IL MESSAGGERO (M. SORIO) – Della serie: l’accendiamo, è la tua (sua) risposta definitiva? «E io rimango in forse, ché no e sì nel capo mi tenciona». L’ultimo Antonio Cassano, illusionista di se stesso e di due club colpevoli di averci creduto Verona ed Entella è in quel ritratto del dubbio che fa Dante nell’ottavo canto dell’Inferno. «Forse», «no», «sì». E insomma, boh. Mettiamola così: adesso, probabilmente, salvo sorprese, diciamo al netto di Cassano, è la volta buona. Notizia: Fantantonio smette. Salutò l’Hellas due volte, era l’estate 2017, la prima facendo subito inversione a U, la seconda tirando dritto. Ha salutato l’Entella, ieri, pubblicando una lettera sull’organo di stampa personale, cioè la pagina Twitter della moglie Carolina: «Cari amici, è arrivato il giorno, quello in cui decidi ch’è finita per davvero.
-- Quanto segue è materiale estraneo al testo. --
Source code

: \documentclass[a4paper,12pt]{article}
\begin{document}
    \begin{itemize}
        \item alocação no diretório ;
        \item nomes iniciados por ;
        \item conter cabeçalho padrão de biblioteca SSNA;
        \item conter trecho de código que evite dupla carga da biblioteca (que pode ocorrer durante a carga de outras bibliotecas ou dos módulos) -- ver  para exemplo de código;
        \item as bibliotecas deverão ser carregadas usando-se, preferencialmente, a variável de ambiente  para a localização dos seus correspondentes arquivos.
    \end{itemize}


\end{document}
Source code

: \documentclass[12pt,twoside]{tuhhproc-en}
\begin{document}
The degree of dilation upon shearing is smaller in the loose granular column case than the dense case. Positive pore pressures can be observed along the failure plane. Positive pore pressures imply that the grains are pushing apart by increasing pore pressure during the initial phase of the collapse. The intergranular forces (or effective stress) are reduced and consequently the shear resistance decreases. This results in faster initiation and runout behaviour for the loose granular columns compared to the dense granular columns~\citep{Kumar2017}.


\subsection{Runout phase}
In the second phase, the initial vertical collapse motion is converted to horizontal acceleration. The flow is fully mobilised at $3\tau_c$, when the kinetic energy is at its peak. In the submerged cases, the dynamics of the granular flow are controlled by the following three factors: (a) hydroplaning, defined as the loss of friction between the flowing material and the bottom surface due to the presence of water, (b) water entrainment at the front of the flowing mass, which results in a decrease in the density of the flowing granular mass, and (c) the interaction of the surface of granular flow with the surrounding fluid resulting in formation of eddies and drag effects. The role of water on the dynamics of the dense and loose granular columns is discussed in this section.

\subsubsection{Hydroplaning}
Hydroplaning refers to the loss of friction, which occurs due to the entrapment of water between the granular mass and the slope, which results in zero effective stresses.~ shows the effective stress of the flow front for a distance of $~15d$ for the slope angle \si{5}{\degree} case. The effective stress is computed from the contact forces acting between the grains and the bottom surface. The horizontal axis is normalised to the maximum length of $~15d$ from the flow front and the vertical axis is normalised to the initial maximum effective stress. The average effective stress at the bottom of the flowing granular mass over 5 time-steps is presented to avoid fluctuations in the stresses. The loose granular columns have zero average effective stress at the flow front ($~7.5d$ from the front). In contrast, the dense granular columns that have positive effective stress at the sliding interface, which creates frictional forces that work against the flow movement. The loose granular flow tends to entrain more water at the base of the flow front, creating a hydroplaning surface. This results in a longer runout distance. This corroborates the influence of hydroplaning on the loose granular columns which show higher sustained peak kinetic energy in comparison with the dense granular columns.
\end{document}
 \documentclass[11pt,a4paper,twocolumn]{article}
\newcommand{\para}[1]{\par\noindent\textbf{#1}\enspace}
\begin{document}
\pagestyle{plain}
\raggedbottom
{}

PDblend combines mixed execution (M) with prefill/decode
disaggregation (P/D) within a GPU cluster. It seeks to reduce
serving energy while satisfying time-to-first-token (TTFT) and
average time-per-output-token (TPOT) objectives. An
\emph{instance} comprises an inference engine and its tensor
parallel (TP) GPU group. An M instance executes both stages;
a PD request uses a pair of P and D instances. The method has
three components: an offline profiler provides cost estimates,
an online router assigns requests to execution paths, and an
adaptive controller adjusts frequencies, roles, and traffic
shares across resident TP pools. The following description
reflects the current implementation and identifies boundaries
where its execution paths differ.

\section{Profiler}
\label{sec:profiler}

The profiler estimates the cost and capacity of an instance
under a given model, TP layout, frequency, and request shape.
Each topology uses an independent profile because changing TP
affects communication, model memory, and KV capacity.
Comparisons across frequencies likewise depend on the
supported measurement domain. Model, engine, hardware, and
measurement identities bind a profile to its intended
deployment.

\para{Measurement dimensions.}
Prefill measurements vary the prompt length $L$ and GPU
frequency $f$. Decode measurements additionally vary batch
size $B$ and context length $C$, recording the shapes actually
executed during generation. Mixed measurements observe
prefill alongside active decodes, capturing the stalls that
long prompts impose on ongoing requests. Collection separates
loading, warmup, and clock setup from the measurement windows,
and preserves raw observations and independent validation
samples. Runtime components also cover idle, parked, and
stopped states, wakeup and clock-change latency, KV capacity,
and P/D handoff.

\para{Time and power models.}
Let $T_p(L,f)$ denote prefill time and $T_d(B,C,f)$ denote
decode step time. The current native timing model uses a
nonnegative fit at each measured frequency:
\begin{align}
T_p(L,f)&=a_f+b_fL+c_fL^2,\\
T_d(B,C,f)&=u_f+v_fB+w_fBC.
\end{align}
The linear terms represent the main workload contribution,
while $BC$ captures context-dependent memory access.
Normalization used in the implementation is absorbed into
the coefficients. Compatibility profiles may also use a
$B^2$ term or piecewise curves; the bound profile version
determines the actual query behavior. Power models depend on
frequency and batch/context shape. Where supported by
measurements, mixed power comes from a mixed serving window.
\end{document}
Ho capito che non ho più la testa per allenarmi con continuità. Per giocare a pallone servono passione e talento, ma soprattutto determinazione e io in questo momento ho altre priorità». Incapace di sentirsi ex sia ex giocatore che ex personaggio per ritirarsi Cassano ha preso una rincorsa lunga, pure troppo: era già finita coi due gol forniti alla Sampdoria 2015/16, gli ultimi di 115 in una carriera da genio con la sindrome di Peter Pan, e i soggiorni tra Verona e Chiavari sono giusto i contorni di un finale che costerebbe il posto anche al più riverito dei copywriter.
LA DECIMA Dieci maglie dieci. Come il numero dei fantasisti. Famiglia di cui Cassano è stato insieme figlio prediletto («Il migliore con cui ho giocato», Francesco Totti) e pecora nera (vedi alla voce Cassanate). Se il 10 è il cerchio, l’Entella (serie C) lo chiude. Quant’è durata? Una settimana. «Mi alleno e vediamo». Non c’era più niente da vedere. Il piede, quello sì perché un piede così mica invecchia, vedi l’unica amichevole in biancoceleste ma tutto il resto, ciao. «Sapevo che sarebbe stata una scommessa ma era giusto provarci. Perché ti sei dimostrato un amico, offrendo il tuo aiuto nel momento più difficile della mia Entella, perché valeva la pena tentare di recuperare un campione che in una famiglia come la nostra avrebbe potuto chiudere la carriera raccontando a Christopher e Lionel una pagina a lieto fine». Così Antonio Gozzi, patron dei liguri e ultimo (gliene va dato affettuosamente atto) dei sognatori.
ARRIVEDERCI Da Bari Vecchia all’Entella passando per Roma, Real, Samp, Milan, Inter, Parma, Nazionale, circa 500 partite e il pallone come coperta di Linus. «Il pallone mi ha dato tantissimo. Mi ha fatto conoscere persone magnifiche, grandi campioni e gente comune. Mi ha tolto dalla strada, mi ha regalato una famiglia meravigliosa e soprattutto mi ha fatto divertire da matti». Nel caos disorganizzato dell’ultimo Cassano c’è comunque (e specialmente) l’ordinata bellezza di una storia d’amore, il pallone portato a spasso da lui e lui portato a spasso dal pallone, fino a quel focolare Carolina e i due figli che ora (forse) detta priorità. Tutto il resto è il campionario di un giocoliere tifato, insultato, coccolato e sgridato. Dal Festival dello Sport di Trento, portato sulla notizia, Gian Piero Gasperini rifletteva: «Sarei stato felice di allenarlo ma non avrei tollerato i suoi atteggiamenti. Se rispettare i compagni significa essere soldatini… È così che ha sprecato le proprie opportunità». L’ultima opportunità era un bel finale. Gettata al vento. Perché oggi, mentre Cassano saluta dal palco, metà del suo pubblico è già fuori dal teatro.